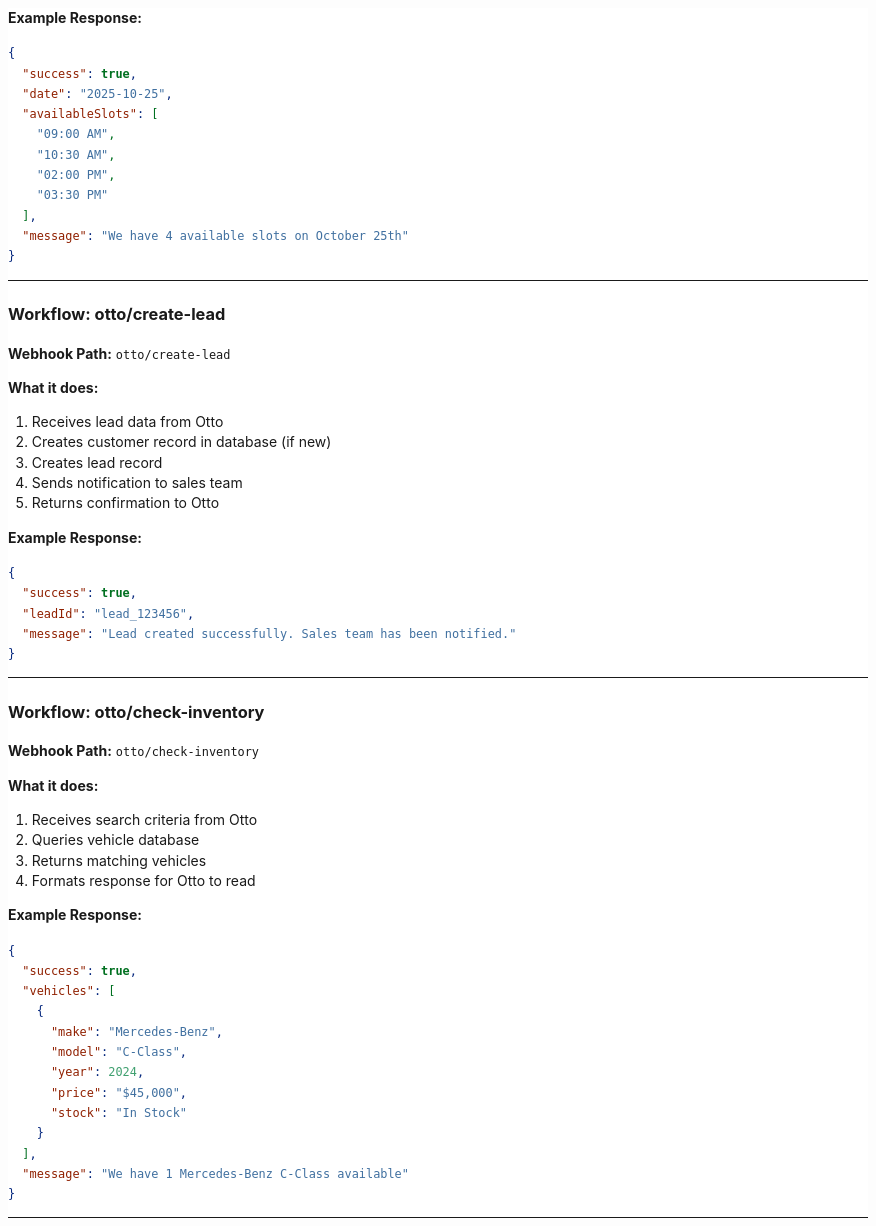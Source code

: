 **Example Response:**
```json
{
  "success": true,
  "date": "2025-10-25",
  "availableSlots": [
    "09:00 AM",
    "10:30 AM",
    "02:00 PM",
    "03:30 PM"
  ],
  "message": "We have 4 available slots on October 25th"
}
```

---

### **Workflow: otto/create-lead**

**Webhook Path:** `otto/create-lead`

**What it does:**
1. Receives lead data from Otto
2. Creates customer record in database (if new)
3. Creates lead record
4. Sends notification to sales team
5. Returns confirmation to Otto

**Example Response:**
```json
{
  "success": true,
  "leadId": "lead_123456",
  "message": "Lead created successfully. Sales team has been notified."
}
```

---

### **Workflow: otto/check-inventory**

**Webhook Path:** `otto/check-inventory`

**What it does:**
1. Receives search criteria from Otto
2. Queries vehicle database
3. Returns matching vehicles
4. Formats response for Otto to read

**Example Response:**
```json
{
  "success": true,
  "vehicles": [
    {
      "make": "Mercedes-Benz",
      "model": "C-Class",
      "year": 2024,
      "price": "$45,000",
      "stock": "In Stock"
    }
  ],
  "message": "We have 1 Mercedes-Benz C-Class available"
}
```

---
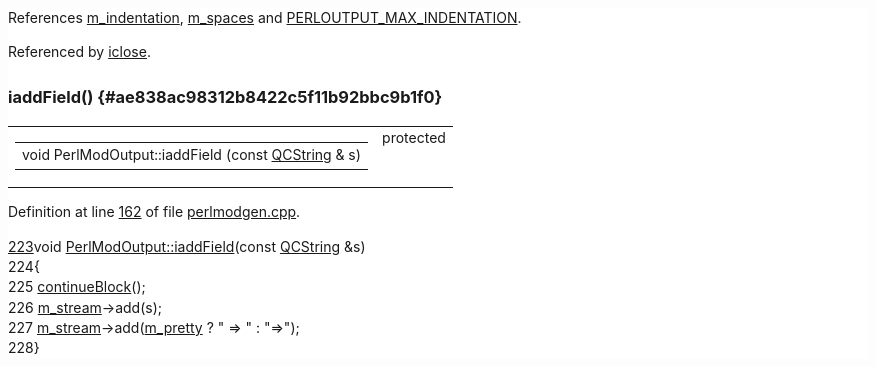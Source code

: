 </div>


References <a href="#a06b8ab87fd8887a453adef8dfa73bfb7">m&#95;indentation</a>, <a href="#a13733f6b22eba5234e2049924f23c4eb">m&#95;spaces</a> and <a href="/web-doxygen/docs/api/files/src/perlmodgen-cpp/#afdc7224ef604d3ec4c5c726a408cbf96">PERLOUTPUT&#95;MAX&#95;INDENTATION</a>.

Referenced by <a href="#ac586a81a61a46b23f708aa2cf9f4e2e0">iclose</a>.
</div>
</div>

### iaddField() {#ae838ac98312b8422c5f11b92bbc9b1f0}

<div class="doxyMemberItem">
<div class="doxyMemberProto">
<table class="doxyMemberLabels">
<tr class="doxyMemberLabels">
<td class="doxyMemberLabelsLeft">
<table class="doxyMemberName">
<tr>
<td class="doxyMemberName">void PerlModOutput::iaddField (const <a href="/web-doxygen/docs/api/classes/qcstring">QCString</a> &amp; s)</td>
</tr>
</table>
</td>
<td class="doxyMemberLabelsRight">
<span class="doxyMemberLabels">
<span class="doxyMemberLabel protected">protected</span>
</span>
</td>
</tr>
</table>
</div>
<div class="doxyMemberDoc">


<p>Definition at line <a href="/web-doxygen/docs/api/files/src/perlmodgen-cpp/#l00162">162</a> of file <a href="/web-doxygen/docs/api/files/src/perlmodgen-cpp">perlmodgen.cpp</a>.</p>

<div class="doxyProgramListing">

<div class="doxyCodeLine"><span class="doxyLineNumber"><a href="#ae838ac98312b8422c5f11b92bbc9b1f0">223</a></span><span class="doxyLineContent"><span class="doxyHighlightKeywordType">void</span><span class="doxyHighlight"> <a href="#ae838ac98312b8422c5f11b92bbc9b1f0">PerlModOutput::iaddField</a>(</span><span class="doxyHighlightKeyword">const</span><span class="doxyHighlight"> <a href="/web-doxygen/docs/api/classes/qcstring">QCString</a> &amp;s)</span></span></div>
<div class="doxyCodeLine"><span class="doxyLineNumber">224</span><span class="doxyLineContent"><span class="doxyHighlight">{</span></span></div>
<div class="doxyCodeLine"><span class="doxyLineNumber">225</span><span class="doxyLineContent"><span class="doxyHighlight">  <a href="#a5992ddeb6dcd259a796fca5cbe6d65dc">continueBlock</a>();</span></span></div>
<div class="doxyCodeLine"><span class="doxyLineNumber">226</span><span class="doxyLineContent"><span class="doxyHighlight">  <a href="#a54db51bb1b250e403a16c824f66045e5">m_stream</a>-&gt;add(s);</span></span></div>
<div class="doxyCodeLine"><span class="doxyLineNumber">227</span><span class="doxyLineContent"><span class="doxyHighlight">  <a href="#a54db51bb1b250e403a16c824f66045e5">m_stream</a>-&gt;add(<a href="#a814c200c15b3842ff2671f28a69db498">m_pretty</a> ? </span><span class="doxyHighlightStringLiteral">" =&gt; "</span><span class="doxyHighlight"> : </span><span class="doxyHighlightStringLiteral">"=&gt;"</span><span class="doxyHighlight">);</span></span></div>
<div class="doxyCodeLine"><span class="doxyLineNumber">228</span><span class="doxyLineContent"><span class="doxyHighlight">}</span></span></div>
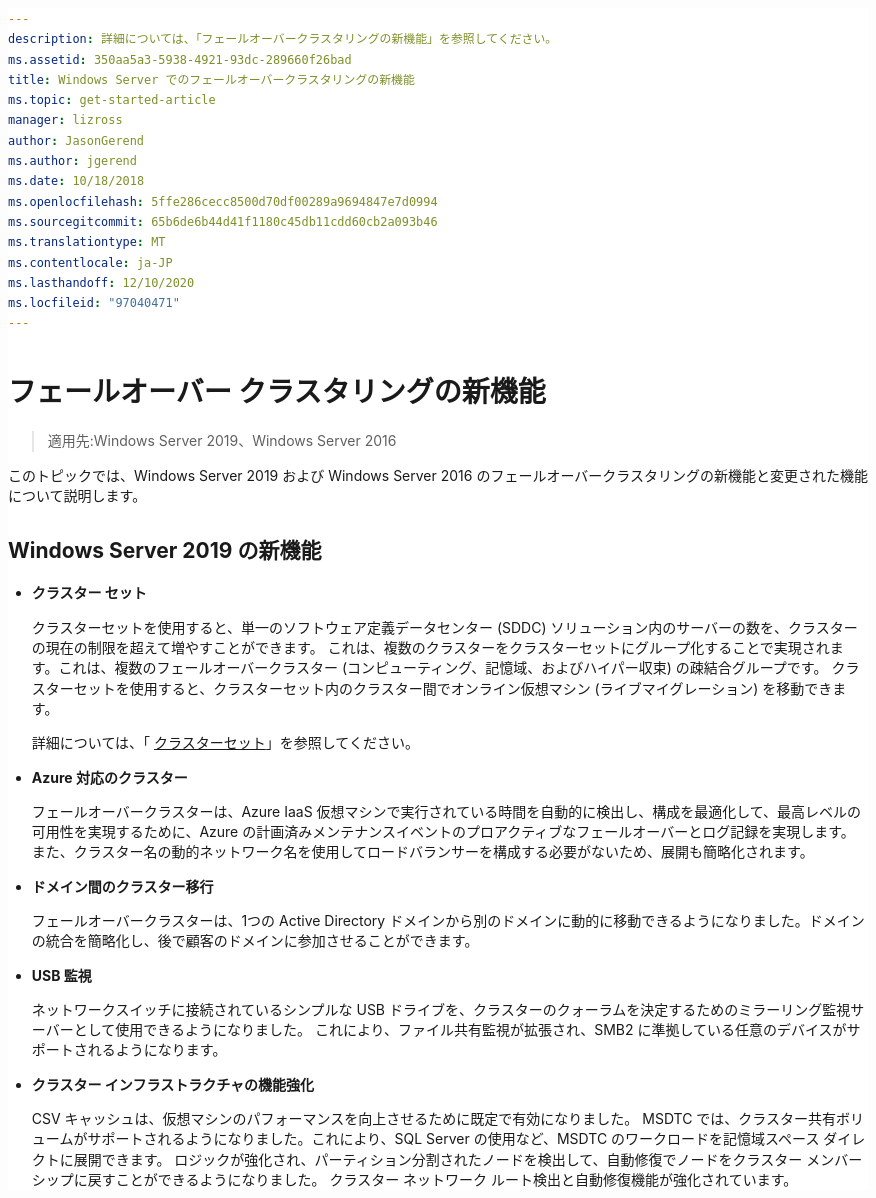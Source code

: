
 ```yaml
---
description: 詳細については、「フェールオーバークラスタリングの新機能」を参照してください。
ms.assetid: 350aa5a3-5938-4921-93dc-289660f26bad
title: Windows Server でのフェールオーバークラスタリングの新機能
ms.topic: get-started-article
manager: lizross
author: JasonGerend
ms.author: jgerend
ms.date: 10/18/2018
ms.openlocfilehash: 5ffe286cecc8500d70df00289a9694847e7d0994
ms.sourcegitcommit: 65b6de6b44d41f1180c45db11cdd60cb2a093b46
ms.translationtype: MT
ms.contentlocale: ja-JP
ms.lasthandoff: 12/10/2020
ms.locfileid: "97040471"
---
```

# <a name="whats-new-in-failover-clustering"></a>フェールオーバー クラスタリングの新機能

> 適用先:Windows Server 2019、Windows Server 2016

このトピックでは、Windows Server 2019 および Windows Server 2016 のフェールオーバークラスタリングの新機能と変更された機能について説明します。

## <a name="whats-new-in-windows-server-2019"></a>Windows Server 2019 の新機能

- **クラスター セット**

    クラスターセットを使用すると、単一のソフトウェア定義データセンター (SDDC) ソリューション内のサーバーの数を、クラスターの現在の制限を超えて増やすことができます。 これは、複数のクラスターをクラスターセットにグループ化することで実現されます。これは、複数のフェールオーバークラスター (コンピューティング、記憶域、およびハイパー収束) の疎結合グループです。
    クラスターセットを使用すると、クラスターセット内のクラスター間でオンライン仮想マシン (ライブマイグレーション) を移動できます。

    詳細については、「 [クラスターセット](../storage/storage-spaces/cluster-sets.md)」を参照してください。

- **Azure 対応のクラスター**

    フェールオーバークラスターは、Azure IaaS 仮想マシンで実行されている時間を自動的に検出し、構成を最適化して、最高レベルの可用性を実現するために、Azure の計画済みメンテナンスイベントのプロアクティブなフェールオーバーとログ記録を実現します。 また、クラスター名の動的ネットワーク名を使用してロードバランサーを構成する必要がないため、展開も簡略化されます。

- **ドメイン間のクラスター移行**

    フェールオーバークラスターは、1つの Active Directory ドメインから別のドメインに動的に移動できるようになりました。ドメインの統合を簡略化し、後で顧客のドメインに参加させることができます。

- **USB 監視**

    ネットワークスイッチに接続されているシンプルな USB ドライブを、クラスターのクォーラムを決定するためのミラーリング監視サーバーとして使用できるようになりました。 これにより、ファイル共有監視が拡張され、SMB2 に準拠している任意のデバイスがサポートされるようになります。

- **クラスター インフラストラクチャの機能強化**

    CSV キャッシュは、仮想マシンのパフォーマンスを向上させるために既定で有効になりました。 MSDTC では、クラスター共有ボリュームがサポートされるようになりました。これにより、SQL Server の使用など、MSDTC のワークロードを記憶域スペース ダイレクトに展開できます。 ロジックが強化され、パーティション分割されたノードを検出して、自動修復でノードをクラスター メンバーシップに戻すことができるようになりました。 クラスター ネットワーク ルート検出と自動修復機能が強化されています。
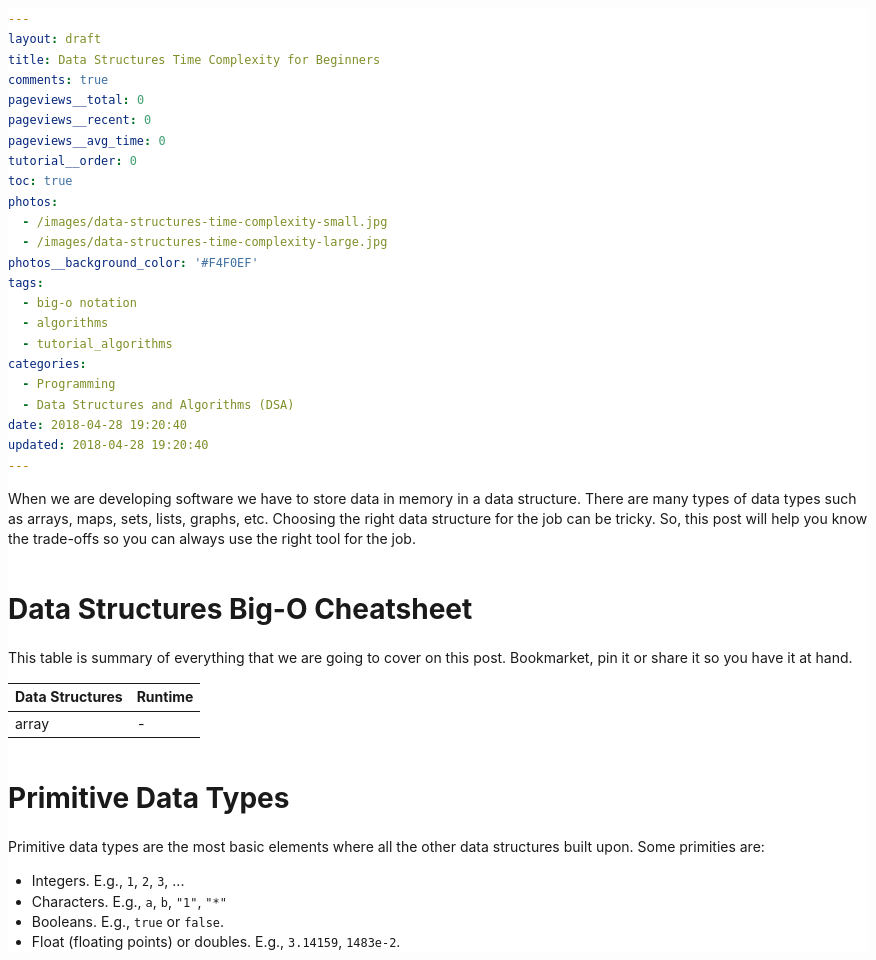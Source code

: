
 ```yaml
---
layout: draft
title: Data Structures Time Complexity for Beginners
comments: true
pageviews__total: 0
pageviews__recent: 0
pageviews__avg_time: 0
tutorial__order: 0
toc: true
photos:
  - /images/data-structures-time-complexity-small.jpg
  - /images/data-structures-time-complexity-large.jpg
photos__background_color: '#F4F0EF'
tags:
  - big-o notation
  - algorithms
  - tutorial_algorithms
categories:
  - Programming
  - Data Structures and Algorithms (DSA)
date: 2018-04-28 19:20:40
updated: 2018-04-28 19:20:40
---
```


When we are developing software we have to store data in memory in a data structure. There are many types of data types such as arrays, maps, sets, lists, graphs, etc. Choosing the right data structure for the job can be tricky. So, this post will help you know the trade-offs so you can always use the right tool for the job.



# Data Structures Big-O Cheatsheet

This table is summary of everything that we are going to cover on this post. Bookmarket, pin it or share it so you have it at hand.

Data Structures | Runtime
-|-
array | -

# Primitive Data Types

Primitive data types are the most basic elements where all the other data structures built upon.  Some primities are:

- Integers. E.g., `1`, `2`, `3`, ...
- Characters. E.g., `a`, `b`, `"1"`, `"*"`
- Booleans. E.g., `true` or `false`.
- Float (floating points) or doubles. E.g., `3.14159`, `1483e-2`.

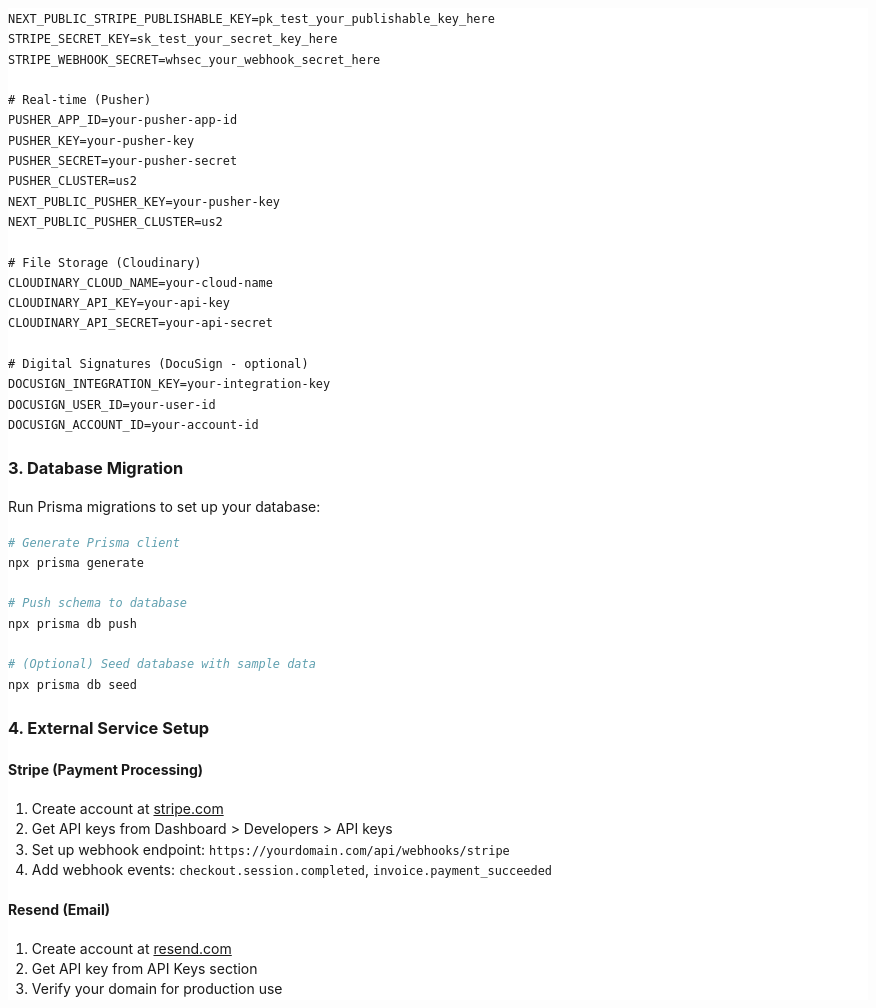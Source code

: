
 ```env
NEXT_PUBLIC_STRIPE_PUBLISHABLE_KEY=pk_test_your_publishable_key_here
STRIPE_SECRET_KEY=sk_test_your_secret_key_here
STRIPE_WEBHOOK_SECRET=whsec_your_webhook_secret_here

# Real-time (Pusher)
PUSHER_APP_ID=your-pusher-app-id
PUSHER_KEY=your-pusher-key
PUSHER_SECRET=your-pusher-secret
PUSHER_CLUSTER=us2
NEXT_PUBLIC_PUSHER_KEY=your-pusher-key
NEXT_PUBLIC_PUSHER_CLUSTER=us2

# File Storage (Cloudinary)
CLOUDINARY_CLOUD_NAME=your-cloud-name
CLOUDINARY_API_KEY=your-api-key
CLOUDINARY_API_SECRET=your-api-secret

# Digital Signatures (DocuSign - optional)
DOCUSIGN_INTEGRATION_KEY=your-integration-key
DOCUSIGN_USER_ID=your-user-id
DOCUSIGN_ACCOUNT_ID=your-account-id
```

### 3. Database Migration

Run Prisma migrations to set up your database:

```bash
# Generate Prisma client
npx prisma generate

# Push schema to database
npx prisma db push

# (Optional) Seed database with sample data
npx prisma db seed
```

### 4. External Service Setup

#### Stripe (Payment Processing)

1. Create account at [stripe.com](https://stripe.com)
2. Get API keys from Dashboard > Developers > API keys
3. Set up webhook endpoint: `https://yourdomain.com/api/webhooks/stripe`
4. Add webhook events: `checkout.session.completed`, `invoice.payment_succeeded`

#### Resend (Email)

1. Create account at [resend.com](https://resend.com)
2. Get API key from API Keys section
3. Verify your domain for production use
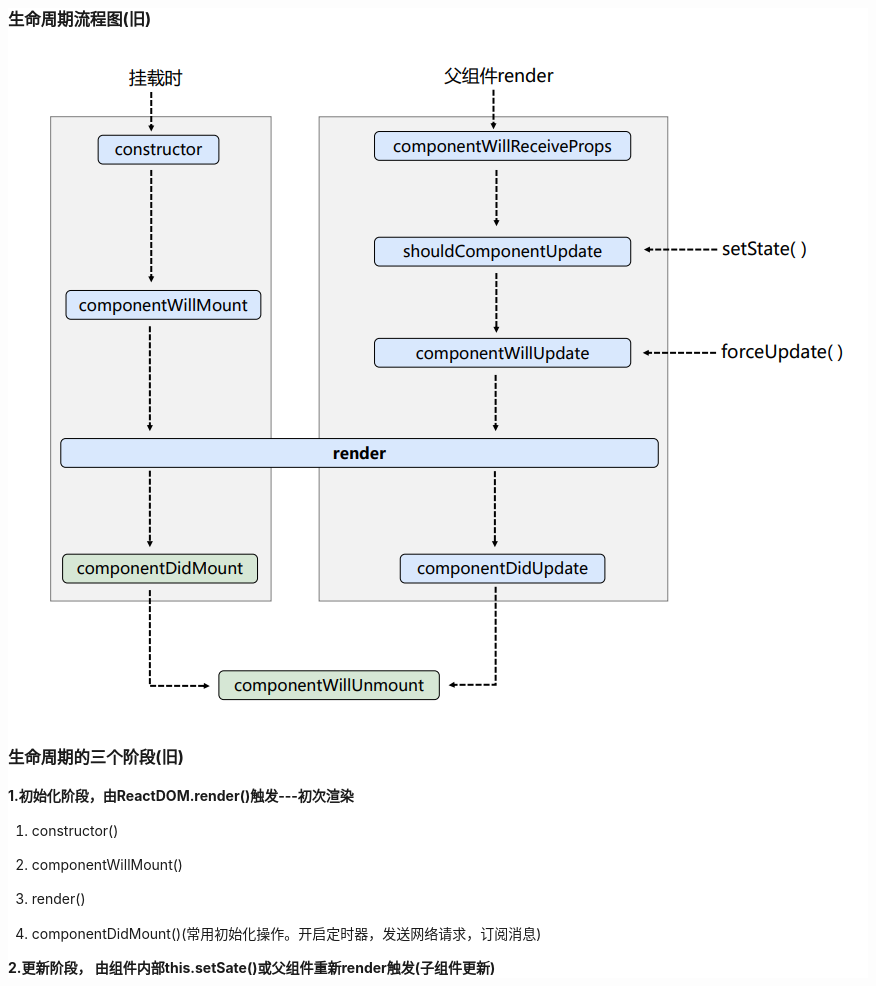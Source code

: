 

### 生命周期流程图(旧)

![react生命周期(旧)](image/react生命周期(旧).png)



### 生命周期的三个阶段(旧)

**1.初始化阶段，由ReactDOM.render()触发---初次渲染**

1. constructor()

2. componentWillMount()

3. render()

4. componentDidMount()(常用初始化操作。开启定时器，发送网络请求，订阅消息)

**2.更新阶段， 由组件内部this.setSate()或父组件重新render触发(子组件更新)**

■ ■ ■

PROBLEM STATEMENT =
Scan the material above for the word "doxygen". Copy each line where it occurs.

OUTPUT FOR THIS TASK =
References <a href="#a06b8ab87fd8887a453adef8dfa73bfb7">m&#95;indentation</a>, <a href="#a13733f6b22eba5234e2049924f23c4eb">m&#95;spaces</a> and <a href="/web-doxygen/docs/api/files/src/perlmodgen-cpp/#afdc7224ef604d3ec4c5c726a408cbf96">PERLOUTPUT&#95;MAX&#95;INDENTATION</a>.
<td class="doxyMemberName">void PerlModOutput::iaddField (const <a href="/web-doxygen/docs/api/classes/qcstring">QCString</a> &amp; s)</td>
<p>Definition at line <a href="/web-doxygen/docs/api/files/src/perlmodgen-cpp/#l00162">162</a> of file <a href="/web-doxygen/docs/api/files/src/perlmodgen-cpp">perlmodgen.cpp</a>.</p>
<div class="doxyCodeLine"><span class="doxyLineNumber"><a href="#ae838ac98312b8422c5f11b92bbc9b1f0">223</a></span><span class="doxyLineContent"><span class="doxyHighlightKeywordType">void</span><span class="doxyHighlight"> <a href="#ae838ac98312b8422c5f11b92bbc9b1f0">PerlModOutput::iaddField</a>(</span><span class="doxyHighlightKeyword">const</span><span class="doxyHighlight"> <a href="/web-doxygen/docs/api/classes/qcstring">QCString</a> &amp;s)</span></span></div>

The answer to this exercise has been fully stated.